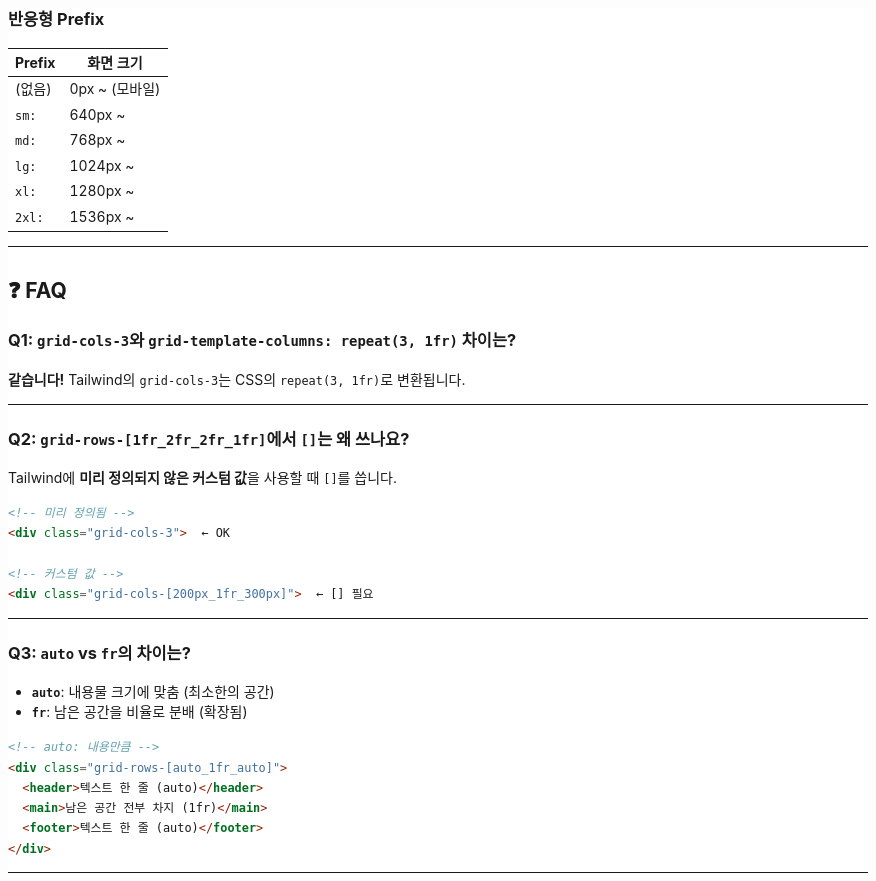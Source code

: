 ### 반응형 Prefix

| Prefix | 화면 크기 |
|--------|----------|
| (없음) | 0px ~ (모바일) |
| `sm:` | 640px ~ |
| `md:` | 768px ~ |
| `lg:` | 1024px ~ |
| `xl:` | 1280px ~ |
| `2xl:` | 1536px ~ |

---

## ❓ FAQ

### Q1: `grid-cols-3`와 `grid-template-columns: repeat(3, 1fr)` 차이는?

**같습니다!** Tailwind의 `grid-cols-3`는 CSS의 `repeat(3, 1fr)`로 변환됩니다.

---

### Q2: `grid-rows-[1fr_2fr_2fr_1fr]`에서 `[]`는 왜 쓰나요?

Tailwind에 **미리 정의되지 않은 커스텀 값**을 사용할 때 `[]`를 씁니다.

```html
<!-- 미리 정의됨 -->
<div class="grid-cols-3">  ← OK

<!-- 커스텀 값 -->
<div class="grid-cols-[200px_1fr_300px]">  ← [] 필요
```

---

### Q3: `auto` vs `fr`의 차이는?

- **`auto`**: 내용물 크기에 맞춤 (최소한의 공간)
- **`fr`**: 남은 공간을 비율로 분배 (확장됨)

```html
<!-- auto: 내용만큼 -->
<div class="grid-rows-[auto_1fr_auto]">
  <header>텍스트 한 줄 (auto)</header>
  <main>남은 공간 전부 차지 (1fr)</main>
  <footer>텍스트 한 줄 (auto)</footer>
</div>
```

---
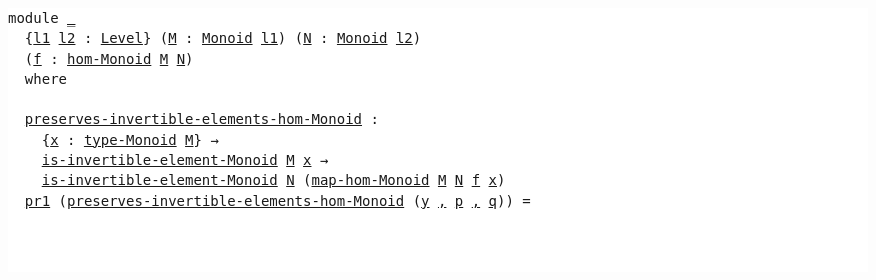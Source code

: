 <pre class="Agda"><a id="8101" class="Keyword">module</a> <a id="8108" href="group-theory.homomorphisms-monoids.html#8108" class="Module">_</a>
  <a id="8112" class="Symbol">{</a><a id="8113" href="group-theory.homomorphisms-monoids.html#8113" class="Bound">l1</a> <a id="8116" href="group-theory.homomorphisms-monoids.html#8116" class="Bound">l2</a> <a id="8119" class="Symbol">:</a> <a id="8121" href="Agda.Primitive.html#742" class="Postulate">Level</a><a id="8126" class="Symbol">}</a> <a id="8128" class="Symbol">(</a><a id="8129" href="group-theory.homomorphisms-monoids.html#8129" class="Bound">M</a> <a id="8131" class="Symbol">:</a> <a id="8133" href="group-theory.monoids.html#787" class="Function">Monoid</a> <a id="8140" href="group-theory.homomorphisms-monoids.html#8113" class="Bound">l1</a><a id="8142" class="Symbol">)</a> <a id="8144" class="Symbol">(</a><a id="8145" href="group-theory.homomorphisms-monoids.html#8145" class="Bound">N</a> <a id="8147" class="Symbol">:</a> <a id="8149" href="group-theory.monoids.html#787" class="Function">Monoid</a> <a id="8156" href="group-theory.homomorphisms-monoids.html#8116" class="Bound">l2</a><a id="8158" class="Symbol">)</a>
  <a id="8162" class="Symbol">(</a><a id="8163" href="group-theory.homomorphisms-monoids.html#8163" class="Bound">f</a> <a id="8165" class="Symbol">:</a> <a id="8167" href="group-theory.homomorphisms-monoids.html#2124" class="Function">hom-Monoid</a> <a id="8178" href="group-theory.homomorphisms-monoids.html#8129" class="Bound">M</a> <a id="8180" href="group-theory.homomorphisms-monoids.html#8145" class="Bound">N</a><a id="8181" class="Symbol">)</a>
  <a id="8185" class="Keyword">where</a>

  <a id="8194" href="group-theory.homomorphisms-monoids.html#8194" class="Function">preserves-invertible-elements-hom-Monoid</a> <a id="8235" class="Symbol">:</a>
    <a id="8241" class="Symbol">{</a><a id="8242" href="group-theory.homomorphisms-monoids.html#8242" class="Bound">x</a> <a id="8244" class="Symbol">:</a> <a id="8246" href="group-theory.monoids.html#1068" class="Function">type-Monoid</a> <a id="8258" href="group-theory.homomorphisms-monoids.html#8129" class="Bound">M</a><a id="8259" class="Symbol">}</a> <a id="8261" class="Symbol">→</a>
    <a id="8267" href="group-theory.invertible-elements-monoids.html#3265" class="Function">is-invertible-element-Monoid</a> <a id="8296" href="group-theory.homomorphisms-monoids.html#8129" class="Bound">M</a> <a id="8298" href="group-theory.homomorphisms-monoids.html#8242" class="Bound">x</a> <a id="8300" class="Symbol">→</a>
    <a id="8306" href="group-theory.invertible-elements-monoids.html#3265" class="Function">is-invertible-element-Monoid</a> <a id="8335" href="group-theory.homomorphisms-monoids.html#8145" class="Bound">N</a> <a id="8337" class="Symbol">(</a><a id="8338" href="group-theory.homomorphisms-monoids.html#2406" class="Function">map-hom-Monoid</a> <a id="8353" href="group-theory.homomorphisms-monoids.html#8129" class="Bound">M</a> <a id="8355" href="group-theory.homomorphisms-monoids.html#8145" class="Bound">N</a> <a id="8357" href="group-theory.homomorphisms-monoids.html#8163" class="Bound">f</a> <a id="8359" href="group-theory.homomorphisms-monoids.html#8242" class="Bound">x</a><a id="8360" class="Symbol">)</a>
  <a id="8364" href="foundation.dependent-pair-types.html#603" class="Field">pr1</a> <a id="8368" class="Symbol">(</a><a id="8369" href="group-theory.homomorphisms-monoids.html#8194" class="Function">preserves-invertible-elements-hom-Monoid</a> <a id="8410" class="Symbol">(</a><a id="8411" href="group-theory.homomorphisms-monoids.html#8411" class="Bound">y</a> <a id="8413" href="foundation.dependent-pair-types.html#689" class="InductiveConstructor Operator">,</a> <a id="8415" href="group-theory.homomorphisms-monoids.html#8415" class="Bound">p</a> <a id="8417" href="foundation.dependent-pair-types.html#689" class="InductiveConstructor Operator">,</a> <a id="8419" href="group-theory.homomorphisms-monoids.html#8419" class="Bound">q</a><a id="8420" class="Symbol">))</a> <a id="8423" class="Symbol">=</a>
* * * * * * * * *
From the entries, copy every line in which the string "Agda" can be found.

: <pre class="Agda"><a id="8101" class="Keyword">module</a> <a id="8108" href="group-theory.homomorphisms-monoids.html#8108" class="Module">_</a>
  <a id="8112" class="Symbol">{</a><a id="8113" href="group-theory.homomorphisms-monoids.html#8113" class="Bound">l1</a> <a id="8116" href="group-theory.homomorphisms-monoids.html#8116" class="Bound">l2</a> <a id="8119" class="Symbol">:</a> <a id="8121" href="Agda.Primitive.html#742" class="Postulate">Level</a><a id="8126" class="Symbol">}</a> <a id="8128" class="Symbol">(</a><a id="8129" href="group-theory.homomorphisms-monoids.html#8129" class="Bound">M</a> <a id="8131" class="Symbol">:</a> <a id="8133" href="group-theory.monoids.html#787" class="Function">Monoid</a> <a id="8140" href="group-theory.homomorphisms-monoids.html#8113" class="Bound">l1</a><a id="8142" class="Symbol">)</a> <a id="8144" class="Symbol">(</a><a id="8145" href="group-theory.homomorphisms-monoids.html#8145" class="Bound">N</a> <a id="8147" class="Symbol">:</a> <a id="8149" href="group-theory.monoids.html#787" class="Function">Monoid</a> <a id="8156" href="group-theory.homomorphisms-monoids.html#8116" class="Bound">l2</a><a id="8158" class="Symbol">)</a>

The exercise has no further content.